These accusations remained a largely academic exercise: those levelling the charge were unlikely to ever prove it and Martin McGuinness, convicted of IRA membership in the Republic, was equally unlikely to persuade them to believe otherwise.
So it came as a shock to many – though perhaps not a surprise to those who have watched his political development – when Mr McGuinness announced in 2001 that he had indeed been a senior IRA commander in Londonderry in the 1970s.
That move came after months of speculation about what he would tell the inquiry into the Bloody Sunday shootings of 1972.
His critics denounced the decision to reveal his past as a political calculation – why are no other senior republicans prepared to talk about their own pasts, they ask.

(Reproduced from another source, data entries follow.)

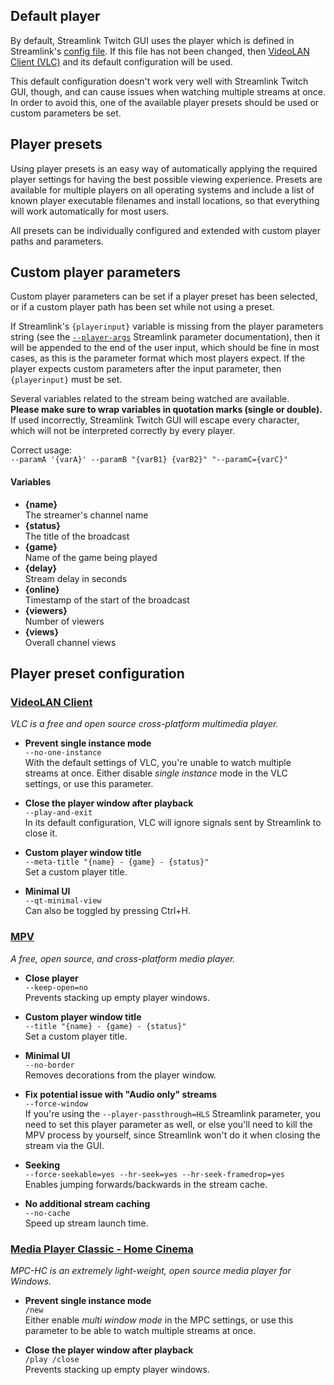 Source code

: ## Default player

By default, Streamlink Twitch GUI uses the player which is defined in Streamlink's [config file][config-file]. If this file has not been changed, then [VideoLAN Client (VLC)][player-vlc] and its default configuration will be used.

This default configuration doesn't work very well with Streamlink Twitch GUI, though, and can cause issues when watching multiple streams at once. In order to avoid this, one of the available player presets should be used or custom parameters be set.


## Player presets

Using player presets is an easy way of automatically applying the required player settings for having the best possible viewing experience. Presets are available for multiple players on all operating systems and include a list of known player executable filenames and install locations, so that everything will work automatically for most users.

All presets can be individually configured and extended with custom player paths and parameters.


## Custom player parameters

Custom player parameters can be set if a player preset has been selected, or if a custom player path has been set while not using a preset.

If Streamlink's `{playerinput}` variable is missing from the player parameters string (see the [`--player-args`][player-args-param] Streamlink parameter documentation), then it will be appended to the end of the user input, which should be fine in most cases, as this is the parameter format which most players expect. If the player expects custom parameters after the input parameter, then `{playerinput}` must be set.

Several variables related to the stream being watched are available.  
**Please make sure to wrap variables in quotation marks (single or double).**  
If used incorrectly, Streamlink Twitch GUI will escape every character, which will not be interpreted correctly by every player.

Correct usage:  
`--paramA '{varA}' --paramB "{varB1} {varB2}" "--paramC={varC}"`

#### Variables

- **{name}**  
  The streamer's channel name
- **{status}**  
  The title of the broadcast
- **{game}**  
  Name of the game being played
- **{delay}**  
  Stream delay in seconds
- **{online}**  
  Timestamp of the start of the broadcast
- **{viewers}**  
  Number of viewers
- **{views}**  
  Overall channel views


## Player preset configuration

### [VideoLAN Client][player-vlc]
*VLC is a free and open source cross-platform multimedia player.*

- **Prevent single instance mode**  
  `--no-one-instance`  
  With the default settings of VLC, you're unable to watch multiple streams at once. Either disable *single instance* mode in the VLC settings, or use this parameter.

- **Close the player window after playback**  
  `--play-and-exit`  
  In its default configuration, VLC will ignore signals sent by Streamlink to close it.

- **Custom player window title**  
  `--meta-title "{name} - {game} - {status}"`  
  Set a custom player title.

- **Minimal UI**  
  `--qt-minimal-view`  
  Can also be toggled by pressing Ctrl+H.


### [MPV][player-mpv]
*A free, open source, and cross-platform media player.*

- **Close player**  
  `--keep-open=no`  
  Prevents stacking up empty player windows.

- **Custom player window title**  
  `--title "{name} - {game} - {status}"`  
  Set a custom player title.

- **Minimal UI**  
  `--no-border`  
  Removes decorations from the player window.

- **Fix potential issue with "Audio only" streams**  
  `--force-window`  
  If you're using the `--player-passthrough=HLS` Streamlink parameter, you need to set this player parameter as well, or else you'll need to kill the MPV process by yourself, since Streamlink won't do it when closing the stream via the GUI.

- **Seeking**  
  `--force-seekable=yes --hr-seek=yes --hr-seek-framedrop=yes`  
  Enables jumping forwards/backwards in the stream cache.

- **No additional stream caching**  
  `--no-cache`  
  Speed up stream launch time.


### [Media Player Classic - Home Cinema][player-mpc-hc]
*MPC-HC is an extremely light-weight, open source media player for Windows.*

- **Prevent single instance mode**  
  `/new`  
  Either enable *multi window mode* in the MPC settings, or use this parameter to be able to watch multiple streams at once.

- **Close the player window after playback**  
  `/play /close`  
  Prevents stacking up empty player windows.


[config-file]: https://streamlink.github.io/en/latest/cli.html#configuration-file "Streamlink config file"
[player-args-param]: https://streamlink.github.io/cli.html#cmdoption-a "--player-args parameter"
[player-vlc]: https://www.videolan.org/ "VideoLAN client"
[player-mpv]: http://mpv.io/ "MPV"
[player-mpc-hc]: https://mpc-hc.org/ "Media Player Classic - Home Cinema"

Others said that it was a logical next step for a former paramilitary who has publicly made overtures about leaving Northern Ireland’s bloody past behind.
Mr McGuinness, along with Gerry Adams, has been one half of the most influential partnership in the modern Republican movement.
Together and aided by a small tightly-knit group of other senior republicans, they drove the twin-track approach of developing a political voice as the armed wing directed violence against its enemies.
It is this history that sparked uproar among many unionists when Mr McGuinness was appointed Northern Ireland's education minister in November 1999.
Mr McGuinness says that he turned to republicanism after witnessing the 1960s government repression of the nationalist community and its failure to prevent the escalating violence that destroyed the civil rights movement.
When the Provisional IRA emerged in 1969 and 1970, Mr McGuinness joined and soon rose through its ranks.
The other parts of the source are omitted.